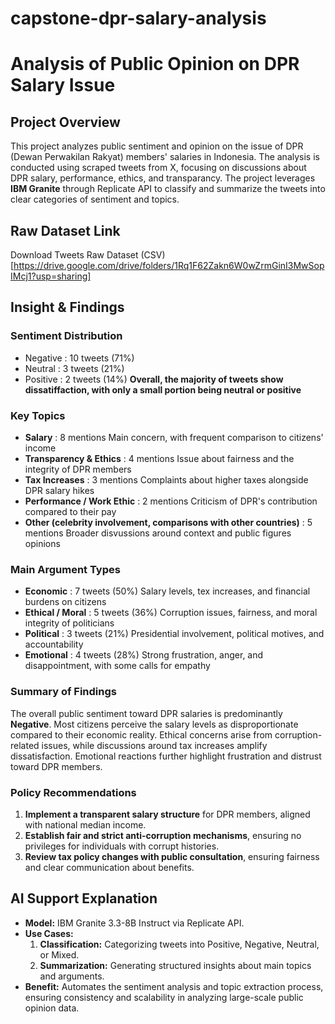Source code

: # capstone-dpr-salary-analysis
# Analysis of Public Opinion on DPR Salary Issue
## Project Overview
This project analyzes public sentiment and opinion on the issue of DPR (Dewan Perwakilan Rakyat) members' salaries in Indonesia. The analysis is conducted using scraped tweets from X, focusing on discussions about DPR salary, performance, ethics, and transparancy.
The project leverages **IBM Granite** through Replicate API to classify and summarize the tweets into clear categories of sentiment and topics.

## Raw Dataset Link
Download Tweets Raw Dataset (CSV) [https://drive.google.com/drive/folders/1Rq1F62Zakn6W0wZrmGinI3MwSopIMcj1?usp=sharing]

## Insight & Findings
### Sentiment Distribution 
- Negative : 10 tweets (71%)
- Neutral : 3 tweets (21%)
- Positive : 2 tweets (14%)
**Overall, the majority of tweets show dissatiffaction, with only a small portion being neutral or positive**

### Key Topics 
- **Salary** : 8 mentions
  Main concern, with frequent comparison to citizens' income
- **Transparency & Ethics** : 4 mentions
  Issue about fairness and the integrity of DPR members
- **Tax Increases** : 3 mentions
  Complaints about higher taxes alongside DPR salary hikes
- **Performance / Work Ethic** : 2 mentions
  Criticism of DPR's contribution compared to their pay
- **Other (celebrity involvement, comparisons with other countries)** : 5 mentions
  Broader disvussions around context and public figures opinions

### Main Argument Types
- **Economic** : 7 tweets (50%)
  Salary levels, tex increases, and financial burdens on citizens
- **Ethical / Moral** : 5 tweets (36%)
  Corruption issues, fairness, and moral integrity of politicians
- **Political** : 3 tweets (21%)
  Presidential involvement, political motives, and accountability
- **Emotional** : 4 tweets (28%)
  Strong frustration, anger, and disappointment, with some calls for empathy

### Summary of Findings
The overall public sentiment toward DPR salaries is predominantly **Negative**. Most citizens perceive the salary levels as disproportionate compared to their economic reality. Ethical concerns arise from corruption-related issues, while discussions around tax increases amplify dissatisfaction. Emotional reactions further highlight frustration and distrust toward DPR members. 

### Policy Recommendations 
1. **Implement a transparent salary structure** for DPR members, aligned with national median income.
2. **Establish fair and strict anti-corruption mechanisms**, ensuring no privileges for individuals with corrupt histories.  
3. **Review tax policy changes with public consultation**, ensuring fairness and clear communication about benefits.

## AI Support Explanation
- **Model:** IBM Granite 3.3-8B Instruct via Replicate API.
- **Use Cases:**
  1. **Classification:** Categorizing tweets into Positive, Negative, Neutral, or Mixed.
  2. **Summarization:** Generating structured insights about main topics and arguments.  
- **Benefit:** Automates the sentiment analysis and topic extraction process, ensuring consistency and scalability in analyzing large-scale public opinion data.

Exercise brief = Using the data above, print exactly the lines from the line that contains "neutral or positive**" through the line that contains "- **Tax Increases** : 3 mentions", with both included.

Response area =
**Overall, the majority of tweets show dissatiffaction, with only a small portion being neutral or positive**

### Key Topics 
- **Salary** : 8 mentions
  Main concern, with frequent comparison to citizens' income
- **Transparency & Ethics** : 4 mentions
  Issue about fairness and the integrity of DPR members
- **Tax Increases** : 3 mentions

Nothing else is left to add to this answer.